* _About this exercise_:
Reply with nothing but how many lines in the entries below include "Cons".

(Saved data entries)
- Opening Delimiter -
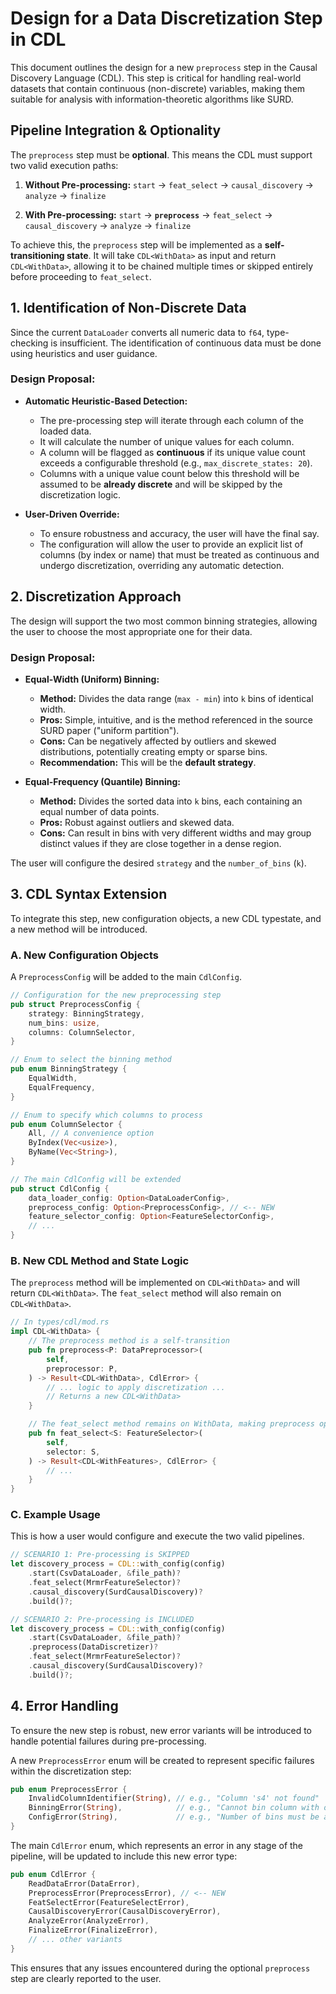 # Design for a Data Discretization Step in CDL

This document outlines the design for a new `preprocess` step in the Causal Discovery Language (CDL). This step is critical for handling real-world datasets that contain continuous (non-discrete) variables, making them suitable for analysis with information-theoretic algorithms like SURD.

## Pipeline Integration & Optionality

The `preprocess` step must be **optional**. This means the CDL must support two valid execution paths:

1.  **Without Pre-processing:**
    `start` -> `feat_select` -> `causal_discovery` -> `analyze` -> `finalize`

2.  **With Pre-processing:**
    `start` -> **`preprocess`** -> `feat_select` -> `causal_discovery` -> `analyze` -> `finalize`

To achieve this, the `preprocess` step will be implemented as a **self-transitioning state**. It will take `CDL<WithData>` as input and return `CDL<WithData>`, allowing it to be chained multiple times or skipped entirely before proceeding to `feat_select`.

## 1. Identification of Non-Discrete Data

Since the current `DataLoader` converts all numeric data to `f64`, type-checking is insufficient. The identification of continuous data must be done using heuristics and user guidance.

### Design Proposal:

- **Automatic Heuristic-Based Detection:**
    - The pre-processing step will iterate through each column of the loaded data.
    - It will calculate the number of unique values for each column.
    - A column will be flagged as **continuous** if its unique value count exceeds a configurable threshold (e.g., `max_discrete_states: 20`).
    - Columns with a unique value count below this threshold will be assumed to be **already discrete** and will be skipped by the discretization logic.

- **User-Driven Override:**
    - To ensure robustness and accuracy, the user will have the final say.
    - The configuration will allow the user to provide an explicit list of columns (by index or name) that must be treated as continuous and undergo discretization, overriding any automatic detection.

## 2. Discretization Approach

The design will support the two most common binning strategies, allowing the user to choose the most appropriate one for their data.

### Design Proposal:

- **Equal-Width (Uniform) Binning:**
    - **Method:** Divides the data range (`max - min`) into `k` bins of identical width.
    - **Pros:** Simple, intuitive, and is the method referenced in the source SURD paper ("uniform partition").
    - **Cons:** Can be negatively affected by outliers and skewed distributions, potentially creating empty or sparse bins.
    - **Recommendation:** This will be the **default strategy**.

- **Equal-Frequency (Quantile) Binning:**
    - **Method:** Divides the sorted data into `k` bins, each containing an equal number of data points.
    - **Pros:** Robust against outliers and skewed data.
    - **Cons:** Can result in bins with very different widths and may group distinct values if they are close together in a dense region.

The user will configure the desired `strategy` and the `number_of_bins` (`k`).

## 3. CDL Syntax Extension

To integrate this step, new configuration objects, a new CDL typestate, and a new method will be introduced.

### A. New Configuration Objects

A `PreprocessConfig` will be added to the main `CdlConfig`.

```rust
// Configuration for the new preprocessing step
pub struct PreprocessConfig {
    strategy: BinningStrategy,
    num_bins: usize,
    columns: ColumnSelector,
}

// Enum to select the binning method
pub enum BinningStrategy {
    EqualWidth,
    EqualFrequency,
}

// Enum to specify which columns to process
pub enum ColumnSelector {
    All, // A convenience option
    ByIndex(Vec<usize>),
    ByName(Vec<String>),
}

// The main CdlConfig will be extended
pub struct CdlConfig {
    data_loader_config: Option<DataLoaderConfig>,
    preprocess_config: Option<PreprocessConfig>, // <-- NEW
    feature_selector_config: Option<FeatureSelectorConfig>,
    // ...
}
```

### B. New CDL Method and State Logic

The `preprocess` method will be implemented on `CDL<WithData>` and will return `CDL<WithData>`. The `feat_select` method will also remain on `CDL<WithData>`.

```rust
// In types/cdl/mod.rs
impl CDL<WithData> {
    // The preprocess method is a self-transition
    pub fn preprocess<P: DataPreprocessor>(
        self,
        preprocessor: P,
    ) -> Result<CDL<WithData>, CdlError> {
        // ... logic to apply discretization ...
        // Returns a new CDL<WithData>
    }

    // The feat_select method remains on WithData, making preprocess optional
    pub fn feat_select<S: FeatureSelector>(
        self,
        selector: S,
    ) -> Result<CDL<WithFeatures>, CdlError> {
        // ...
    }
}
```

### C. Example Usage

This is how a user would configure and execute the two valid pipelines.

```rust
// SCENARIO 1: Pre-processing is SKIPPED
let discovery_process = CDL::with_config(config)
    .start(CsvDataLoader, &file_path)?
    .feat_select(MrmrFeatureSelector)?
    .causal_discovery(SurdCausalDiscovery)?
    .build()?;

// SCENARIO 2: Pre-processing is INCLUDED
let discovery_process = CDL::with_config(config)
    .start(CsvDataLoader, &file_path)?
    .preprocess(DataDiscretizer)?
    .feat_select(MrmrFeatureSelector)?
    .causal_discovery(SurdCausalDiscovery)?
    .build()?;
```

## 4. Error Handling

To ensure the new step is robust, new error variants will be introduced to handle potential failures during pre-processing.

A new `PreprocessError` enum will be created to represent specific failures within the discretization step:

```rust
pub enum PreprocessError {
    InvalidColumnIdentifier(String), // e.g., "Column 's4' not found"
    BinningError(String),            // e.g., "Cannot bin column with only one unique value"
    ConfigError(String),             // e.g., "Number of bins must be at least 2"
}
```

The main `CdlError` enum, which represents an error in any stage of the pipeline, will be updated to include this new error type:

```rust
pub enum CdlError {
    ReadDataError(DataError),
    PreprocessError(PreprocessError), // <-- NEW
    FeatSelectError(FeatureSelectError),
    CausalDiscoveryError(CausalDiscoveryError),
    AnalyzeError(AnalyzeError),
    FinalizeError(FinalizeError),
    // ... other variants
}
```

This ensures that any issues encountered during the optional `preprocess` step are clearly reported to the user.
- Closing Delimiter -
* _Result_:
2